An in vitro protocol to study the effect of hyperglycemia on intracellular redox signaling in human retinal pigment epithelial (ARPE-19) cells

DMEM/F12 nutrient mixture, a recommended media for ARPE-19 culture, contains glucose concentration of 17.5mM. But, several recent studies employed normal glucose media (5.5mM) that was shown to affect the growth and function of ARPE-19 cells. Here, we set a protocol to study the effect of hyperglycemia on intracellular oxidative stress and redox status in ARPE-19 using DMEM/F12 as control. The WST-1 assay was performed to analyze the viability of ARPE-19 upon glucose treatment. The intracellular oxidative stress was measured by a dichlorofluorescein assay. The mitochondrial membrane potential (MMP) was monitored by using a JC-10 MMP assay kit. The expression of antioxidant marker proteins was analyzed by western blotting. Exogenous addition of glucose (7.5 and 12.5mM) for 24 and 48h did not change the viability and morphology of ARPE-19 cells. Hyperglycemia increased intracellular ROS level and decreased MMP in a dose-dependent manner.

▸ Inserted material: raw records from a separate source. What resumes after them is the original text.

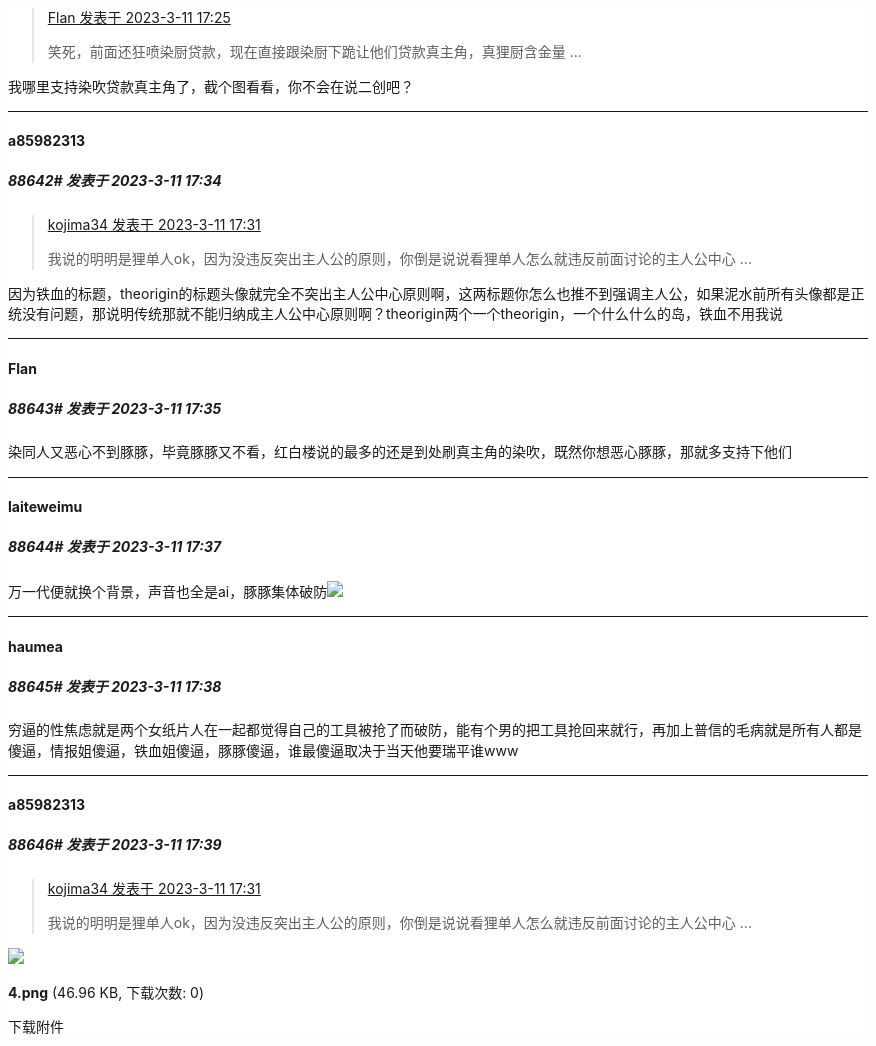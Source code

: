 <blockquote><a href="httphttps://bbs.saraba1st.com/2b/forum.php?mod=redirect&amp;goto=findpost&amp;pid=60048823&amp;ptid=2105930" target="_blank">Flan 发表于 2023-3-11 17:25</a>

笑死，前面还狂喷染厨贷款，现在直接跟染厨下跪让他们贷款真主角，真狸厨含金量 ...</blockquote>
我哪里支持染吹贷款真主角了，截个图看看，你不会在说二创吧？


*****

####  a85982313  
##### 88642#       发表于 2023-3-11 17:34

<blockquote><a href="httphttps://bbs.saraba1st.com/2b/forum.php?mod=redirect&amp;goto=findpost&amp;pid=60048877&amp;ptid=2105930" target="_blank">kojima34 发表于 2023-3-11 17:31</a>

我说的明明是狸单人ok，因为没违反突出主人公的原则，你倒是说说看狸单人怎么就违反前面讨论的主人公中心 ...</blockquote>
因为铁血的标题，theorigin的标题头像就完全不突出主人公中心原则啊，这两标题你怎么也推不到强调主人公，如果泥水前所有头像都是正统没有问题，那说明传统那就不能归纳成主人公中心原则啊？theorigin两个一个theorigin，一个什么什么的岛，铁血不用我说

*****

####  Flan  
##### 88643#       发表于 2023-3-11 17:35

染同人又恶心不到豚豚，毕竟豚豚又不看，红白楼说的最多的还是到处刷真主角的染吹，既然你想恶心豚豚，那就多支持下他们

*****

####  laiteweimu  
##### 88644#       发表于 2023-3-11 17:37

万一代便就换个背景，声音也全是ai，豚豚集体破防<img src="https://static.saraba1st.com/image/smiley/face2017/066.png" referrerpolicy="no-referrer">

*****

####  haumea  
##### 88645#       发表于 2023-3-11 17:38

穷逼的性焦虑就是两个女纸片人在一起都觉得自己的工具被抢了而破防，能有个男的把工具抢回来就行，再加上普信的毛病就是所有人都是傻逼，情报姐傻逼，铁血姐傻逼，豚豚傻逼，谁最傻逼取决于当天他要瑞平谁www

*****

####  a85982313  
##### 88646#       发表于 2023-3-11 17:39

<blockquote><a href="httphttps://bbs.saraba1st.com/2b/forum.php?mod=redirect&amp;goto=findpost&amp;pid=60048877&amp;ptid=2105930" target="_blank">kojima34 发表于 2023-3-11 17:31</a>

我说的明明是狸单人ok，因为没违反突出主人公的原则，你倒是说说看狸单人怎么就违反前面讨论的主人公中心 ...</blockquote>

<img src="https://img.saraba1st.com/forum/202303/11/173744aytf5h0v2fe0dfty.png" referrerpolicy="no-referrer">

<strong>4.png</strong> (46.96 KB, 下载次数: 0)

下载附件
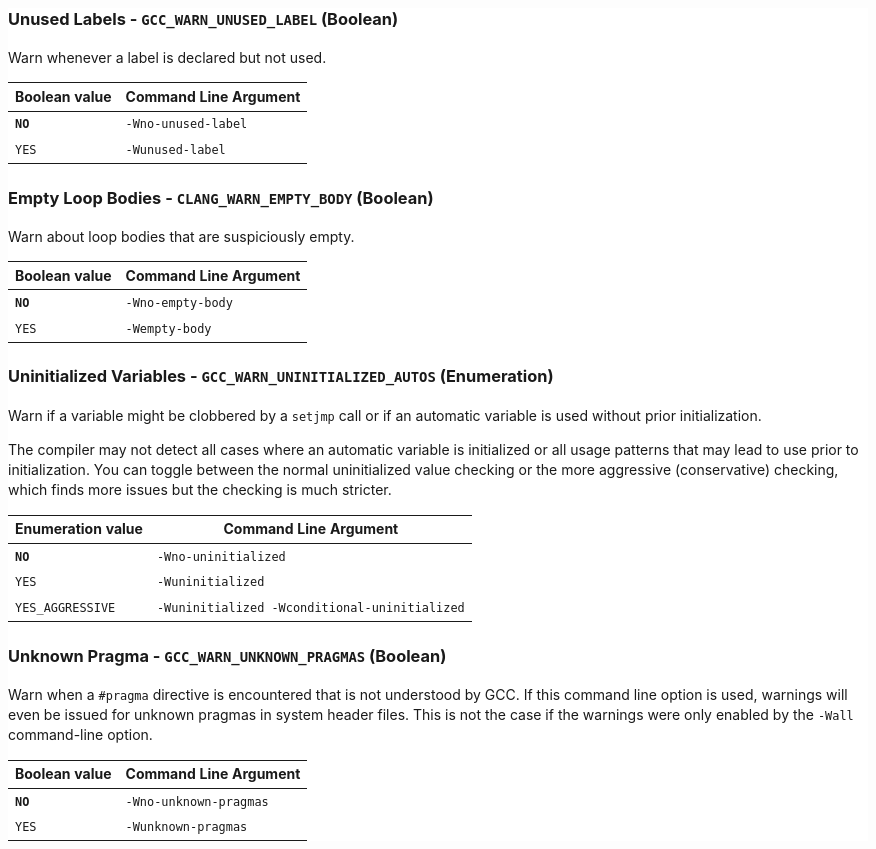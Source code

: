

### Unused Labels - `GCC_WARN_UNUSED_LABEL` (Boolean)
Warn whenever a label is declared but not used.

| Boolean value | Command Line Argument |
| ----- | -------- |
| **`NO`** | `-Wno-unused-label` |
| `YES` | `-Wunused-label` |



### Empty Loop Bodies - `CLANG_WARN_EMPTY_BODY` (Boolean)
Warn about loop bodies that are suspiciously empty.

| Boolean value | Command Line Argument |
| ----- | -------- |
| **`NO`** | `-Wno-empty-body` |
| `YES` | `-Wempty-body` |



### Uninitialized Variables - `GCC_WARN_UNINITIALIZED_AUTOS` (Enumeration)
Warn if a variable might be clobbered by a `setjmp` call or if an automatic variable is used without prior initialization.

The compiler may not detect all cases where an automatic variable is initialized or all usage patterns that may lead to use prior to initialization. You can toggle between the normal uninitialized value checking or the more aggressive (conservative) checking, which finds more issues but the checking is much stricter.

| Enumeration value | Command Line Argument |
| ----- | -------- |
| **`NO`** | `-Wno-uninitialized` |
| `YES` | `-Wuninitialized` |
| `YES_AGGRESSIVE` | `-Wuninitialized -Wconditional-uninitialized` |



### Unknown Pragma - `GCC_WARN_UNKNOWN_PRAGMAS` (Boolean)
Warn when a `#pragma` directive is encountered that is not understood by GCC. If this command line option is used, warnings will even be issued for unknown pragmas in system header files. This is not the case if the warnings were only enabled by the `-Wall` command-line option.

| Boolean value | Command Line Argument |
| ----- | -------- |
| **`NO`** | `-Wno-unknown-pragmas` |
| `YES` | `-Wunknown-pragmas` |
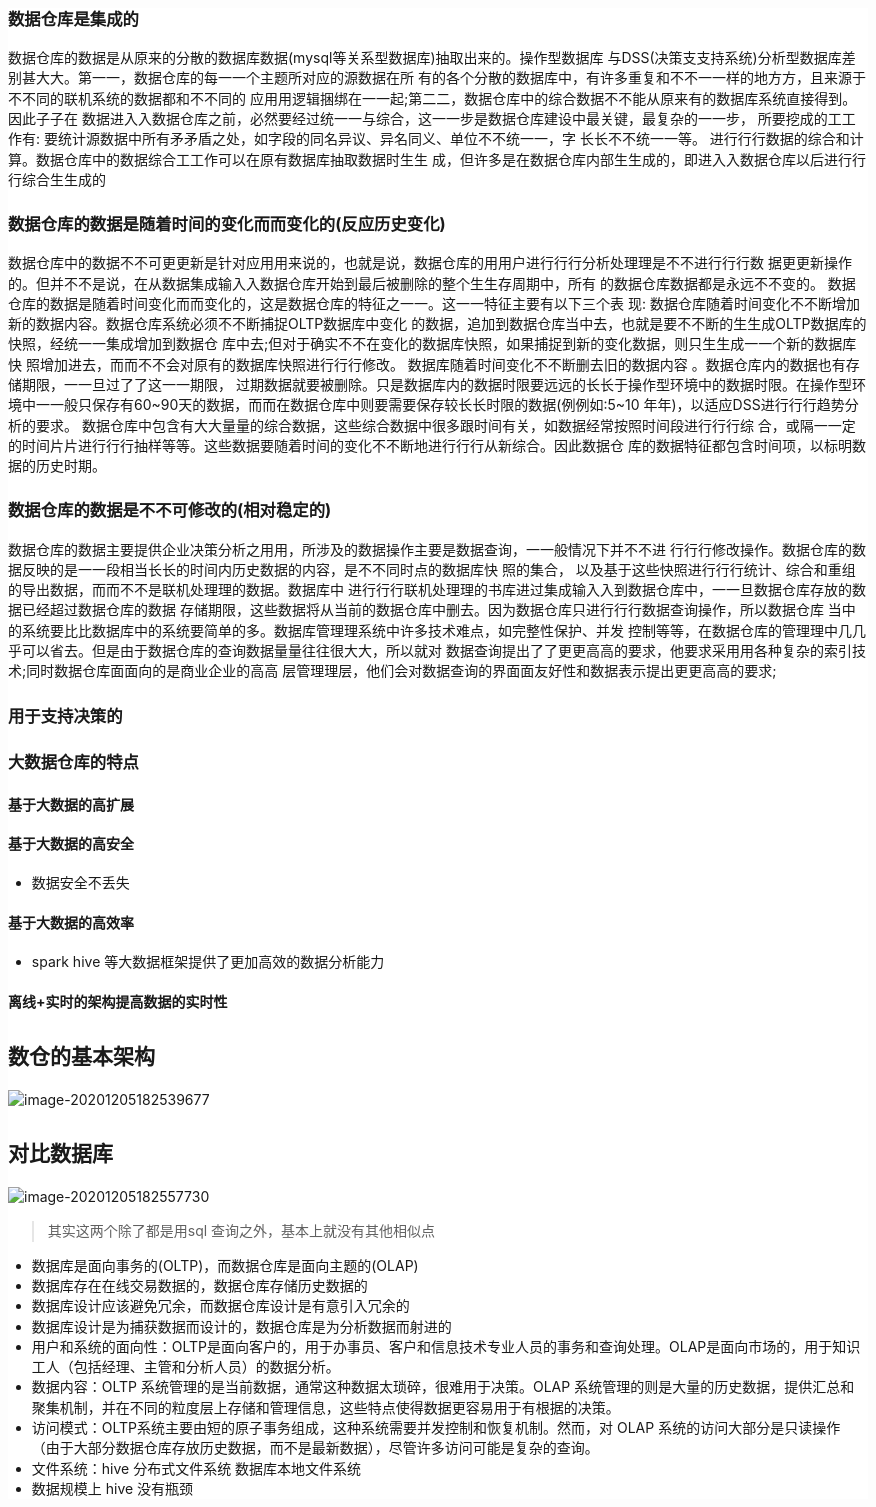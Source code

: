 ### 数据仓库是集成的
数据仓库的数据是从原来的分散的数据库数据(mysql等关系型数据库)抽取出来的。操作型数据库 与DSS(决策⽀支持系统)分析型数据库差别甚⼤大。第⼀一，数据仓库的每⼀一个主题所对应的源数据在所 有的各个分散的数据库中，有许多重复和不不⼀一样的地⽅方，且来源于不不同的联机系统的数据都和不不同的 应⽤用逻辑捆绑在⼀一起;第⼆二，数据仓库中的综合数据不不能从原来有的数据库系统直接得到。因此⼦子在 数据进⼊入数据仓库之前，必然要经过统⼀一与综合，这⼀一步是数据仓库建设中最关键，最复杂的⼀一步， 所要挖成的⼯工作有: 要统计源数据中所有⽭矛盾之处，如字段的同名异议、异名同义、单位不不统⼀一，字 ⻓长不不统⼀一等。 进⾏行行数据的综合和计算。数据仓库中的数据综合⼯工作可以在原有数据库抽取数据时⽣生 成，但许多是在数据仓库内部⽣生成的，即进⼊入数据仓库以后进⾏行行综合⽣生成的
### 数据仓库的数据是随着时间的变化⽽而变化的(反应历史变化)
数据仓库中的数据不不可更更新是针对应⽤用来说的，也就是说，数据仓库的⽤用户进⾏行行分析处理理是不不进⾏行行数 据更更新操作的。但并不不是说，在从数据集成输⼊入数据仓库开始到最后被删除的整个⽣生存周期中，所有 的数据仓库数据都是永远不不变的。
数据仓库的数据是随着时间变化⽽而变化的，这是数据仓库的特征之⼀一。这⼀一特征主要有以下三个表 现: 数据仓库随着时间变化不不断增加新的数据内容。数据仓库系统必须不不断捕捉OLTP数据库中变化 的数据，追加到数据仓库当中去，也就是要不不断的⽣生成OLTP数据库的快照，经统⼀一集成增加到数据仓 库中去;但对于确实不不在变化的数据库快照，如果捕捉到新的变化数据，则只⽣生成⼀一个新的数据库快 照增加进去，⽽而不不会对原有的数据库快照进⾏行行修改。
数据库随着时间变化不不断删去旧的数据内容 。数据仓库内的数据也有存储期限，⼀一旦过了了这⼀一期限， 过期数据就要被删除。只是数据库内的数据时限要远远的⻓长于操作型环境中的数据时限。在操作型环 境中⼀一般只保存有60~90天的数据，⽽而在数据仓库中则要需要保存较⻓长时限的数据(例例如:5~10 年年)，以适应DSS进⾏行行趋势分析的要求。
数据仓库中包含有⼤大量量的综合数据，这些综合数据中很多跟时间有关，如数据经常按照时间段进⾏行行综 合，或隔⼀一定的时间⽚片进⾏行行抽样等等。这些数据要随着时间的变化不不断地进⾏行行从新综合。因此数据仓 库的数据特征都包含时间项，以标明数据的历史时期。
### 数据仓库的数据是不不可修改的(相对稳定的)
数据仓库的数据主要提供企业决策分析之⽤用，所涉及的数据操作主要是数据查询，⼀一般情况下并不不进 ⾏行行修改操作。数据仓库的数据反映的是⼀一段相当⻓长的时间内历史数据的内容，是不不同时点的数据库快 照的集合， 以及基于这些快照进⾏行行统计、综合和重组的导出数据，⽽而不不是联机处理理的数据。数据库中 进⾏行行联机处理理的书库进过集成输⼊入到数据仓库中，⼀一旦数据仓库存放的数据已经超过数据仓库的数据 存储期限，这些数据将从当前的数据仓库中删去。因为数据仓库只进⾏行行数据查询操作，所以数据仓库 当中的系统要⽐比数据库中的系统要简单的多。数据库管理理系统中许多技术难点，如完整性保护、并发 控制等等，在数据仓库的管理理中⼏几乎可以省去。但是由于数据仓库的查询数据量量往往很⼤大，所以就对 数据查询提出了了更更⾼高的要求，他要求采⽤用各种复杂的索引技术;同时数据仓库⾯面向的是商业企业的⾼高 层管理理层，他们会对数据查询的界⾯面友好性和数据表示提出更更⾼高的要求;

### 用于支持决策的

### 大数据仓库的特点
#### 基于大数据的高扩展

#### 基于大数据的高安全
- 数据安全不丢失

#### 基于大数据的高效率
- spark  hive 等大数据框架提供了更加高效的数据分析能力

#### 离线+实时的架构提高数据的实时性

## 数仓的基本架构

![image-20201205182539677](https://kingcall.oss-cn-hangzhou.aliyuncs.com/blog/img/2020/12/05/18:25:40-image-20201205182539677.png)

## 对比数据库
![image-20201205182557730](https://kingcall.oss-cn-hangzhou.aliyuncs.com/blog/img/2020/12/05/18:25:58-image-20201205182557730.png)
> 其实这两个除了都是用sql 查询之外，基本上就没有其他相似点
- 数据库是面向事务的(OLTP)，而数据仓库是面向主题的(OLAP)
- 数据库存在在线交易数据的，数据仓库存储历史数据的
- 数据库设计应该避免冗余，而数据仓库设计是有意引入冗余的
- 数据库设计是为捕获数据而设计的，数据仓库是为分析数据而射进的
- 用户和系统的面向性：OLTP是面向客户的，用于办事员、客户和信息技术专业人员的事务和查询处理。OLAP是面向市场的，用于知识工人（包括经理、主管和分析人员）的数据分析。
- 数据内容：OLTP 系统管理的是当前数据，通常这种数据太琐碎，很难用于决策。OLAP 系统管理的则是大量的历史数据，提供汇总和聚集机制，并在不同的粒度层上存储和管理信息，这些特点使得数据更容易用于有根据的决策。
- 访问模式：OLTP系统主要由短的原子事务组成，这种系统需要并发控制和恢复机制。然而，对 OLAP 系统的访问大部分是只读操作（由于大部分数据仓库存放历史数据，而不是最新数据），尽管许多访问可能是复杂的查询。
- 文件系统：hive 分布式文件系统  数据库本地文件系统
- 数据规模上  hive 没有瓶颈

High-glucose treatment for 24h down-regulated the protein expression of redox-specific transcription factors Nrf-2, XBP-1 and NF-B, and subsequently decreased the expression of HO-1, catalase, and SOD-2. This study offers baseline information for the subsequent use of DMEM/F12 nutrient mixture to study glucose-mediated changes in intracellular oxidative stress and redox status of ARPE-19 without affecting its basic functions.